Vous avez traduit des auteurs classiques et contemporains. Quels sont ceux que vous avez trouvés les plus difficiles ?

Sans aucun doute des livres avec des expressions en dialecte. Même avec un dictionnaire spécifique, il arrive souvent que vous ne trouviez pas l’équivalent en anglais. C’est alors que je demande à tous mes amis italiens de cette région et aussi à l’auteur, bien que très souvent il faut se fier à son instinct. Je dois cependant dire que réussir à traduire des expressions d’un dialecte est très satisfaisant.

 

Pour conclure, y a-t-il un livre – ou plus d’un livre – que vous aimeriez traduire et que vous envisagez de proposer à un éditeur ?
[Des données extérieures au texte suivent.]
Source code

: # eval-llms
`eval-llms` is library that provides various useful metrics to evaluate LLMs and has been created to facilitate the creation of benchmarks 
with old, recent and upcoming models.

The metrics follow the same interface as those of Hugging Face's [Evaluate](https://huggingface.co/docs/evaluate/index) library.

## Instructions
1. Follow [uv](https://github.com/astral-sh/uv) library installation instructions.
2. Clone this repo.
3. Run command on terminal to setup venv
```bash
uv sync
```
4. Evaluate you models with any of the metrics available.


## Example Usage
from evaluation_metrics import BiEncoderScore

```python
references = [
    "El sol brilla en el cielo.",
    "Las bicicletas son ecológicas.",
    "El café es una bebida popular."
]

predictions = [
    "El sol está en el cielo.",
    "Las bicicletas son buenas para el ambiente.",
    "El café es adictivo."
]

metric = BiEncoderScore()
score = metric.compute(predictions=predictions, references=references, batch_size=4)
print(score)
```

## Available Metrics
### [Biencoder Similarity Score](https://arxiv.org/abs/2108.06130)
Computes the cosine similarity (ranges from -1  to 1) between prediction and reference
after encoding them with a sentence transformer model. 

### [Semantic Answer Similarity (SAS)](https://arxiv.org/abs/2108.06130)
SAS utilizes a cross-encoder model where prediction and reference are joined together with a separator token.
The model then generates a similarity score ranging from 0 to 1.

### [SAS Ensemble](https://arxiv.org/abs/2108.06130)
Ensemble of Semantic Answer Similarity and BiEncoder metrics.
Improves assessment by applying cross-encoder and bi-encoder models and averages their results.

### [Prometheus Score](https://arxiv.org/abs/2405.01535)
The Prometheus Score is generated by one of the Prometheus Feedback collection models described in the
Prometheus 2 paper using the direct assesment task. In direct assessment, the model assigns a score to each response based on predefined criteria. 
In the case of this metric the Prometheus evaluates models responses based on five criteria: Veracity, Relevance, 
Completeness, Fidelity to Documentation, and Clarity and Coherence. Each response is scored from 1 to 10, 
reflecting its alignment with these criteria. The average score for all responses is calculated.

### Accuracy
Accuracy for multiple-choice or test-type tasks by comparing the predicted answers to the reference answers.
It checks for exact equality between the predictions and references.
Je vais vous citer les trois premiers qui me viennent à l’esprit, sinon ma liste va s’allonger à l’infini.

  1. Il gioco di Santa Oca de Laura Pariani. Un livre unique en son genre, un vrai bijou, un roman écrit dans le style d’une chanson de geste dont l’action se déroule en Lombardie au XVIIe siècle et qui contient de nombreuses vérités toujours d’actualité.
  2. Tutte le donne di de Caterina Bonvicini. Un roman polyphonique très subtil, un commentaire social acéré, écrit avec une grande perspicacité mais aussi beaucoup de compassion.
  3. Fiore di roccia de Ilaria Tuti. Un merveilleux roman historique sur les femmes qui transportaient de la nourriture et des munitions dans des montagnes escarpées pour les soldats italiens sur le front pendant la Première Guerre mondiale.

Naturellement, je serais très heureuse de traduire un roman de Dacia Maraini. De plus, j’adore le théâtre et je serais ravie de pouvoir traduire des pièces.